→ PROMPT
Note each line in the data holding the string "example" and report it.

→ TASK MATERIAL
——
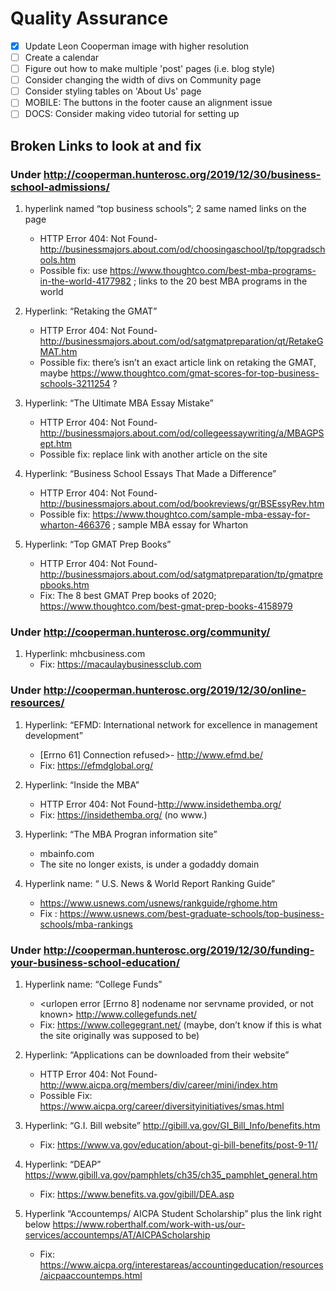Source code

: # Quality Assurance

- [x] Update Leon Cooperman image with higher resolution
- [ ] Create a calendar
- [ ] Figure out how to make multiple 'post' pages (i.e. blog style)
- [ ] Consider changing the width of divs on Community page
- [ ] Consider styling tables on 'About Us' page
- [ ] MOBILE: The buttons in the footer cause an alignment issue
- [ ] DOCS: Consider making video tutorial for setting up

## Broken Links to look at and fix

### Under http://cooperman.hunterosc.org/2019/12/30/business-school-admissions/
1. hyperlink named “top business schools”; 2 same named links on the page
	- HTTP Error 404: Not Found-http://businessmajors.about.com/od/choosingaschool/tp/topgradschools.htm
	- Possible fix: use https://www.thoughtco.com/best-mba-programs-in-the-world-4177982 ; links to the 20 best MBA programs in the world


2. Hyperlink: “Retaking the GMAT”
	- HTTP Error 404: Not Found-http://businessmajors.about.com/od/satgmatpreparation/qt/RetakeGMAT.htm
	- Possible fix: there’s isn’t an exact article link on retaking the GMAT, maybe
https://www.thoughtco.com/gmat-scores-for-top-business-schools-3211254 ?


3. Hyperlink: “The Ultimate MBA Essay Mistake”
	- HTTP Error 404: Not Found-http://businessmajors.about.com/od/collegeessaywriting/a/MBAGPSept.htm
	- Possible fix: replace link with another article on the site


4. Hyperlink: “Business School Essays That Made a Difference”
	- HTTP Error 404: Not Found-http://businessmajors.about.com/od/bookreviews/gr/BSEssyRev.htm
	- Possible fix: https://www.thoughtco.com/sample-mba-essay-for-wharton-466376 ; sample MBA essay for Wharton

5. Hyperlink: “Top GMAT Prep Books”
	- HTTP Error 404: Not Found-http://businessmajors.about.com/od/satgmatpreparation/tp/gmatprepbooks.htm
	- Fix: The 8 best GMAT Prep books of 2020; https://www.thoughtco.com/best-gmat-prep-books-4158979



### Under http://cooperman.hunterosc.org/community/

1. Hyperlink: mhcbusiness.com
	- Fix: https://macaulaybusinessclub.com


### Under http://cooperman.hunterosc.org/2019/12/30/online-resources/
	
1. Hyperlink: “EFMD: International network for excellence in management development”
	- [Errno 61] Connection refused>- http://www.efmd.be/
	- Fix: https://efmdglobal.org/


2. Hyperlink: “Inside the MBA”
	- HTTP Error 404: Not Found-http://www.insidethemba.org/
	- Fix: https://insidethemba.org/ (no www.)


3. Hyperlink: “The MBA Progran information site”
	- mbainfo.com
	- The site no longer exists, is under a godaddy domain


4. Hyperlink name: “ U.S. News & World Report Ranking Guide”
	- https://www.usnews.com/usnews/rankguide/rghome.htm
	- Fix : https://www.usnews.com/best-graduate-schools/top-business-schools/mba-rankings



### Under http://cooperman.hunterosc.org/2019/12/30/funding-your-business-school-education/

1. Hyperlink name: “College Funds”
	- <urlopen error [Errno 8] nodename nor servname provided, or not known>
	http://www.collegefunds.net/
	- Fix: https://www.collegegrant.net/ (maybe, don’t know if this is what the site originally was supposed to be)


2. Hyperlink: “Applications can be downloaded from their website”
	- HTTP Error 404: Not Found-http://www.aicpa.org/members/div/career/mini/index.htm
	- Possible Fix: https://www.aicpa.org/career/diversityinitiatives/smas.html


3. Hyperlink: “G.I. Bill website” http://gibill.va.gov/GI_Bill_Info/benefits.htm
	- Fix: https://www.va.gov/education/about-gi-bill-benefits/post-9-11/


4. Hyperlink: “DEAP” https://www.gibill.va.gov/pamphlets/ch35/ch35_pamphlet_general.htm
	- Fix: https://www.benefits.va.gov/gibill/DEA.asp


5. Hyperlink “Accountemps/ AICPA Student Scholarship” plus the link right below https://www.roberthalf.com/work-with-us/our-services/accountemps/AT/AICPAScholarship
	- Fix: https://www.aicpa.org/interestareas/accountingeducation/resources/aicpaaccountemps.html
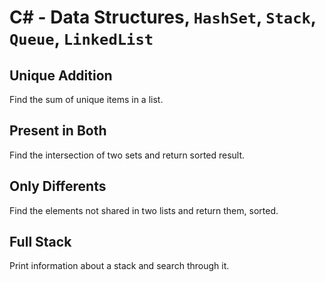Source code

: # C# - Data Structures, `HashSet`, `Stack`, `Queue`, `LinkedList`

## Unique Addition
Find the sum of unique items in a list.

## Present in Both
Find the intersection of two sets and return sorted result.

## Only Differents
Find the elements not shared in two lists and return them, sorted.

## Full Stack
Print information about a stack and search through it.
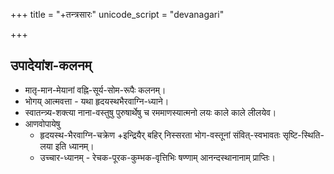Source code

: +++
title = "+तन्त्रसारः"
unicode_script = "devanagari"

+++

## उपादेयांश-कलनम्
- मातृ-मान-मेयानां वह्नि-सूर्य-सोम-रूपैः कलनम्।
- भोगय् आत्मवत्ता - यथा हृदयस्थभैरवाग्नि-ध्याने। 
- स्वातन्त्र्य-शक्त्या नाना-वस्तुषु पुरुषार्थेषु च रममाणस्यात्मनो लयः काले काले लीलयेव।
- आणवोपायेषु
  - हृदयस्थ-भैरवाग्नि-चक्रेण +इन्द्रियैर् बहिर् निस्सरता भोग-वस्तूनां संवित्-स्वभावतः सृष्टि-स्थिति-लया इति ध्यानम्।
  - उच्चार-ध्यानम् - रेचक-पूरक-कुम्भक-वृत्तिभिः षण्णाम् आनन्दस्थानानाम् प्राप्तिः। 
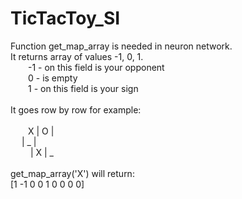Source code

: # TicTacToy_SI

Function get_map_array is needed in neuron network. <br/>
It returns array of values -1, 0, 1.<br/>
&emsp;&emsp;-1 - on this field is your opponent<br/>
&emsp;&emsp;0 - is empty<br/>
&emsp;&emsp;1 - on this field is your sign<br/>
<br/>
It goes row by row for example:<br/>
<br/>
&emsp;&emsp;X | O | _<br/>
&emsp;_ | _ | _<br/>
&emsp;&emsp;_ | X | _<br/>
<br/>
get_map_array('X') will return:<br/>
[1 -1 0 0 1 0 0 0 0]<br/>

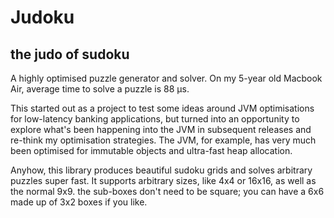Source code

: # Judoku
## the judo of sudoku

A highly optimised puzzle generator and solver. On my 5-year old Macbook Air, average time to solve a puzzle is 88 µs.

This started out as a project to test some ideas around JVM optimisations for low-latency banking applications, but turned
into an opportunity to explore what's been happening into the JVM in subsequent releases and re-think my optimisation
strategies. The JVM, for example, has very much been optimised for immutable objects and ultra-fast heap allocation.

Anyhow, this library produces beautiful sudoku grids and solves arbitrary puzzles super fast. It supports arbitrary sizes,
like 4x4 or 16x16, as well as the normal 9x9. the sub-boxes don't need to be square; you can have a 6x6 made up of 3x2
boxes if you like.
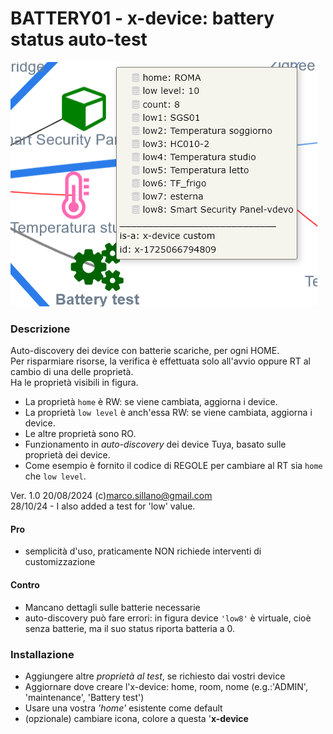 # BATTERY01 - x-device: battery status auto-test


![](https://github.com/msillano/IoTwebUI/blob/main/pics/battery01.png?raw=true)

### Descrizione
Auto-discovery dei device con batterie scariche, per ogni HOME. <br>
Per risparmiare risorse, la verifica è effettuata solo all'avvio oppure RT al cambio di una delle proprietà.<br>
Ha le proprietà visibili in figura.
- La proprietà `home` è RW: se viene cambiata, aggiorna i device.
- La proprietà `low level` è anch'essa RW: se viene cambiata, aggiorna i device.
- Le altre proprietà sono RO.
- Funzionamento in _auto-discovery_ dei device Tuya, basato sulle proprietà dei device.
- Come esempio è fornito il codice di REGOLE per cambiare al RT sia  `home` che `low level`.

Ver. 1.0 20/08/2024  (c)marco.sillano@gmail.com <br>
       28/10/24 - I also added a test for 'low' value.

#### Pro
- semplicità d'uso, praticamente NON richiede interventi di customizzazione

#### Contro
- Mancano dettagli sulle batterie necessarie
- auto-discovery può fare errori: in figura device `'low8'`  è virtuale, cioè senza batterie, ma il suo status riporta batteria a 0.

### Installazione
- Aggiungere altre _proprietà al test_, se richiesto dai vostri device
- Aggiornare dove creare l'x-device: home, room, nome (e.g.:'ADMIN', 'maintenance', 'Battery test')
- Usare una vostra _'home'_ esistente come default
- (opzionale) cambiare icona, colore a questa '**x-device**

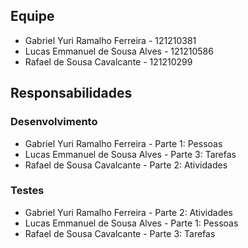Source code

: ## Equipe
- Gabriel Yuri Ramalho Ferreira - 121210381
- Lucas Emmanuel de Sousa Alves - 121210586
- Rafael de Sousa Cavalcante - 121210299

## Responsabilidades

### Desenvolvimento
- Gabriel Yuri Ramalho Ferreira - Parte 1: Pessoas
- Lucas Emmanuel de Sousa Alves - Parte 3: Tarefas
- Rafael de Sousa Cavalcante - Parte 2: Atividades

### Testes
- Gabriel Yuri Ramalho Ferreira - Parte 2: Atividades
- Lucas Emmanuel de Sousa Alves - Parte 1: Pessoas
- Rafael de Sousa Cavalcante - Parte 3: Tarefas
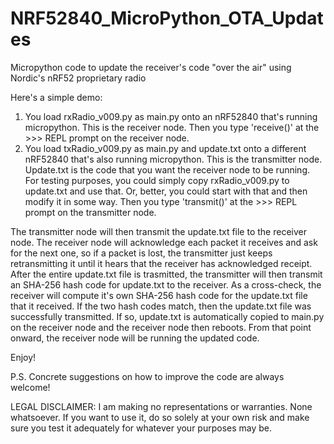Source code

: # NRF52840_MicroPython_OTA_Updates
Micropython code to update the receiver's code "over the air" using Nordic's nRF52 proprietary radio

Here's a simple demo:
1.  You load rxRadio_v009.py as main.py onto an nRF52840 that's running micropython.  This is the receiver node.  Then you type 'receive()' at the >>> REPL prompt on the receiver node.
2.  You load txRadio_v009.py as main.py and update.txt onto a different nRF52840 that's also running micropython.  This is the transmitter node.  Update.txt is the code that you want the receiver node to be running.  For testing purposes, you could simply copy rxRadio_v009.py to update.txt and use that.  Or, better, you could start with that and then modify it in some way.  Then you type 'transmit()' at the >>> REPL prompt on the transmitter node.

The transmitter node will then transmit the update.txt file to the receiver node.  The receiver node will acknowledge each packet it receives and ask for the next one, so if a packet is lost, the transmitter just keeps retransmitting it until it hears that the receiver has acknowledged receipt.  After the entire update.txt file is trasmitted, the transmitter will then transmit an SHA-256 hash code for update.txt to the receiver.  As a cross-check, the receiver will compute it's own SHA-256 hash code for the update.txt file that it received.  If the two hash codes match, then the update.txt file was successfully transmitted.  If so, update.txt is automatically copied to main.py on the receiver node and the receiver node then reboots.  From that point onward, the receiver node will be running the updated code.  

Enjoy!

P.S. Concrete suggestions on how to improve the code are always welcome!

LEGAL DISCLAIMER:  I am making no representations or warranties.  None whatsoever.  If  you want to use it, do so solely at your own risk and make sure you test it adequately for whatever your purposes may be.

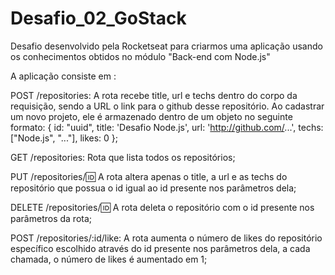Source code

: # Desafio_02_GoStack

Desafio desenvolvido pela Rocketseat para criarmos uma aplicação usando os conhecimentos obtidos no módulo "Back-end com Node.js"

A aplicação consiste em :

POST /repositories: A rota recebe title, url e techs dentro do corpo da requisição, sendo a URL o link para o github desse repositório. Ao cadastrar um novo projeto, ele é armazenado dentro de um objeto no seguinte formato: { id: "uuid", title: 'Desafio Node.js', url: 'http://github.com/...', techs: ["Node.js", "..."], likes: 0 };

GET /repositories: Rota que lista todos os repositórios;

PUT /repositories/:id: A rota altera apenas o title, a url e as techs do repositório que possua o id igual ao id presente nos parâmetros dela;

DELETE /repositories/:id: A rota deleta o repositório com o id presente nos parâmetros da rota;

POST /repositories/:id/like: A rota aumenta o número de likes do repositório específico escolhido através do id presente nos parâmetros dela, a cada chamada, o número de likes é aumentado em 1;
——
→ RESULT OF THIS EXERCISE
It goes row by row for example:<br/>
strategies. The JVM, for example, has very much been optimised for immutable objects and ultra-fast heap allocation.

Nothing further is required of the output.